Extracted data entries
•••••

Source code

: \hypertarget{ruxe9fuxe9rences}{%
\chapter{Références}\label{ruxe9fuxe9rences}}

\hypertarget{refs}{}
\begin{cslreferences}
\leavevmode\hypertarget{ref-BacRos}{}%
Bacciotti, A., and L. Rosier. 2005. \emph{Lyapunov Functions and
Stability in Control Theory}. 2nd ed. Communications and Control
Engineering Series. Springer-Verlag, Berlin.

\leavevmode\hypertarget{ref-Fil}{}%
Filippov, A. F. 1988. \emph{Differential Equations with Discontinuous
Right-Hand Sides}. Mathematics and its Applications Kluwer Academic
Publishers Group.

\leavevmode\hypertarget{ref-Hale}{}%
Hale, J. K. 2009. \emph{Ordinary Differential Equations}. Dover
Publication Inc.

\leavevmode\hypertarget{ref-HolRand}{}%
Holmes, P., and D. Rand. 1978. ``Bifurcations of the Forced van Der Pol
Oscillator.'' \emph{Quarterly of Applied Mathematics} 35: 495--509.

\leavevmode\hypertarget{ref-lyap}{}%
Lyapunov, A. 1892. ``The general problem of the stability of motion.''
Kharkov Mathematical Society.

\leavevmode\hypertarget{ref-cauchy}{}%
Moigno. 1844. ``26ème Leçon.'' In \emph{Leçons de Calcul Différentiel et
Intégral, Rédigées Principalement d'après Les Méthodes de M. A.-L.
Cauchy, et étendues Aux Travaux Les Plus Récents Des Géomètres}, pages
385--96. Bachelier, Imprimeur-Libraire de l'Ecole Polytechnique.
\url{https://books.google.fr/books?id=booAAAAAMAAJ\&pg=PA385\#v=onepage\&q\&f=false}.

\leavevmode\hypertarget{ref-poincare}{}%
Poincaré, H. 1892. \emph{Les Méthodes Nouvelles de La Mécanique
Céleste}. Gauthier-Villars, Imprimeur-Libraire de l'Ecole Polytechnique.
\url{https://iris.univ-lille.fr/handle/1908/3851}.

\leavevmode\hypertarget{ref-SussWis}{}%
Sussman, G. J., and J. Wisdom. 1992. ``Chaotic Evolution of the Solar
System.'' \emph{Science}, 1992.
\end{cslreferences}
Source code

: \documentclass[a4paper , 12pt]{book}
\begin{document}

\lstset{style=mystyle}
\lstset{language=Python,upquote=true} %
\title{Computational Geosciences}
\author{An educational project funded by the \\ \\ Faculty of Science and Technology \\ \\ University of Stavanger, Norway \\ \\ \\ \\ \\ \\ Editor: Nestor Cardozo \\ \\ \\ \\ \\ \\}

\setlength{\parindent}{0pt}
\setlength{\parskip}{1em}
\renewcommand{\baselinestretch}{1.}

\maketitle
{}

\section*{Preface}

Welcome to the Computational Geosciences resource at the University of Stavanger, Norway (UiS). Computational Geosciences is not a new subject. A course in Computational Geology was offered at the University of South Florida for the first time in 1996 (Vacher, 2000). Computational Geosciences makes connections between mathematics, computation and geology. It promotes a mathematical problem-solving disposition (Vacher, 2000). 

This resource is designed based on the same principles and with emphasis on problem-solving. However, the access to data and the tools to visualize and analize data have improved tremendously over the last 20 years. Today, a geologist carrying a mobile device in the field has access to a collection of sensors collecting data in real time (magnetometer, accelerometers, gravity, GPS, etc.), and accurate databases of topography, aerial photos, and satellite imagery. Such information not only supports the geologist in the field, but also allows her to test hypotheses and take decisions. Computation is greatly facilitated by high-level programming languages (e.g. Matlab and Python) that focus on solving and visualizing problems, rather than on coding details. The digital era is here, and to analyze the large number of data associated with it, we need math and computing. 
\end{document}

•••••

◆ **Your objective**:
Find the lines above with the word "setlength". Copy them out.

◆ **Written reply**:
\setlength{\parindent}{0pt}
\setlength{\parskip}{1em}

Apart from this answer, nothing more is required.